* EXERCISE GOAL: Using the data below, copy each line that includes the word "upper".

* EXERCISE MATERIALS:
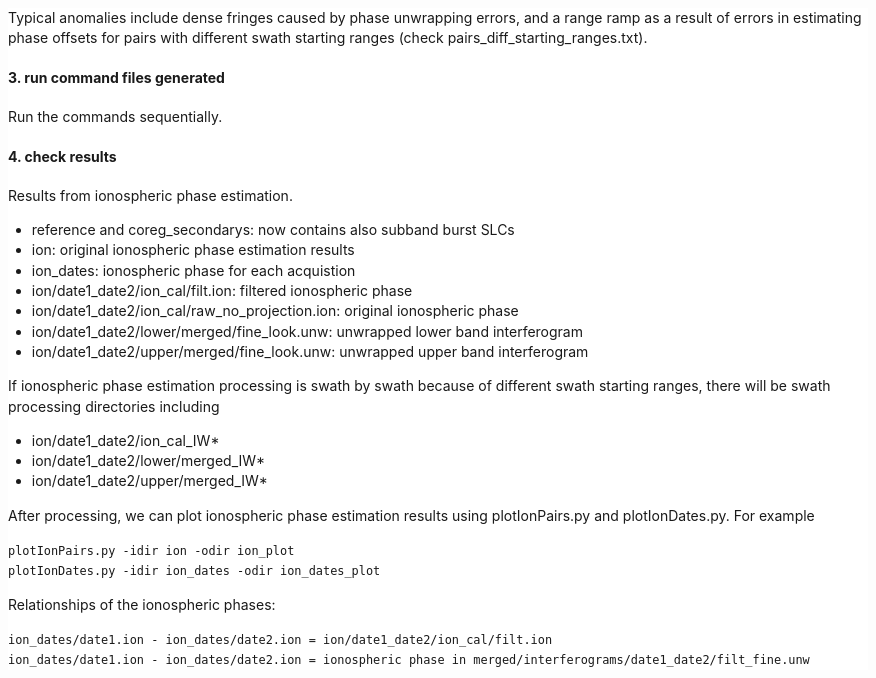 Typical anomalies include dense fringes caused by phase unwrapping errors, and a range ramp as a result of errors in estimating phase offsets for pairs with different swath starting ranges (check pairs_diff_starting_ranges.txt).

#### 3. run command files generated ####

Run the commands sequentially.

#### 4. check results ####

Results from ionospheric phase estimation.

-	reference and coreg_secondarys: now contains also subband burst SLCs
-	ion: original ionospheric phase estimation results
-	ion_dates: ionospheric phase for each acquistion
-	ion/date1_date2/ion_cal/filt.ion: filtered ionospheric phase
-	ion/date1_date2/ion_cal/raw_no_projection.ion: original ionospheric phase
-	ion/date1_date2/lower/merged/fine_look.unw: unwrapped lower band interferogram
-	ion/date1_date2/upper/merged/fine_look.unw: unwrapped upper band interferogram

If ionospheric phase estimation processing is swath by swath because of different swath starting ranges, there will be swath processing directories including

-	ion/date1_date2/ion_cal_IW*
-	ion/date1_date2/lower/merged_IW*
-	ion/date1_date2/upper/merged_IW*

After processing, we can plot ionospheric phase estimation results using plotIonPairs.py and plotIonDates.py. For example

```
plotIonPairs.py -idir ion -odir ion_plot
plotIonDates.py -idir ion_dates -odir ion_dates_plot
```

Relationships of the ionospheric phases:

```
ion_dates/date1.ion - ion_dates/date2.ion = ion/date1_date2/ion_cal/filt.ion
ion_dates/date1.ion - ion_dates/date2.ion = ionospheric phase in merged/interferograms/date1_date2/filt_fine.unw
```
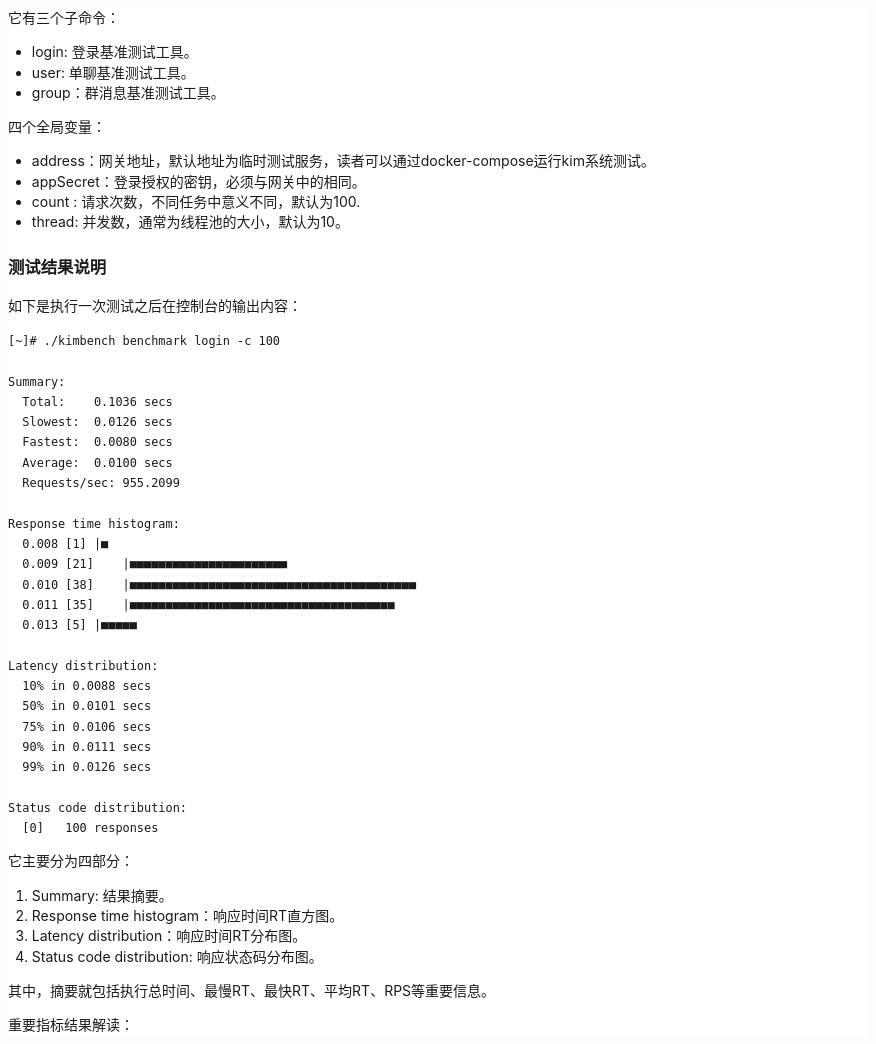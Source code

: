 它有三个子命令：

* login: 登录基准测试工具。
* user: 单聊基准测试工具。
* group：群消息基准测试工具。

四个全局变量：

* address：网关地址，默认地址为临时测试服务，读者可以通过docker-compose运行kim系统测试。
* appSecret：登录授权的密钥，必须与网关中的相同。
* count : 请求次数，不同任务中意义不同，默认为100.
* thread: 并发数，通常为线程池的大小，默认为10。

### 测试结果说明

如下是执行一次测试之后在控制台的输出内容：

```less
[~]# ./kimbench benchmark login -c 100

Summary:
  Total:	0.1036 secs
  Slowest:	0.0126 secs
  Fastest:	0.0080 secs
  Average:	0.0100 secs
  Requests/sec:	955.2099

Response time histogram:
  0.008 [1]	|■
  0.009 [21]	|■■■■■■■■■■■■■■■■■■■■■■
  0.010 [38]	|■■■■■■■■■■■■■■■■■■■■■■■■■■■■■■■■■■■■■■■■
  0.011 [35]	|■■■■■■■■■■■■■■■■■■■■■■■■■■■■■■■■■■■■■
  0.013 [5]	|■■■■■

Latency distribution:
  10% in 0.0088 secs
  50% in 0.0101 secs
  75% in 0.0106 secs
  90% in 0.0111 secs
  99% in 0.0126 secs

Status code distribution:
  [0]	100 responses
```

它主要分为四部分：

1. Summary: 结果摘要。
2. Response time histogram：响应时间RT直方图。
3. Latency distribution：响应时间RT分布图。
4. Status code distribution: 响应状态码分布图。

其中，摘要就包括执行总时间、最慢RT、最快RT、平均RT、RPS等重要信息。

重要指标结果解读：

* ANSWER FOR THIS EXERCISE:
-	ion/date1_date2/upper/merged/fine_look.unw: unwrapped upper band interferogram
-	ion/date1_date2/upper/merged_IW*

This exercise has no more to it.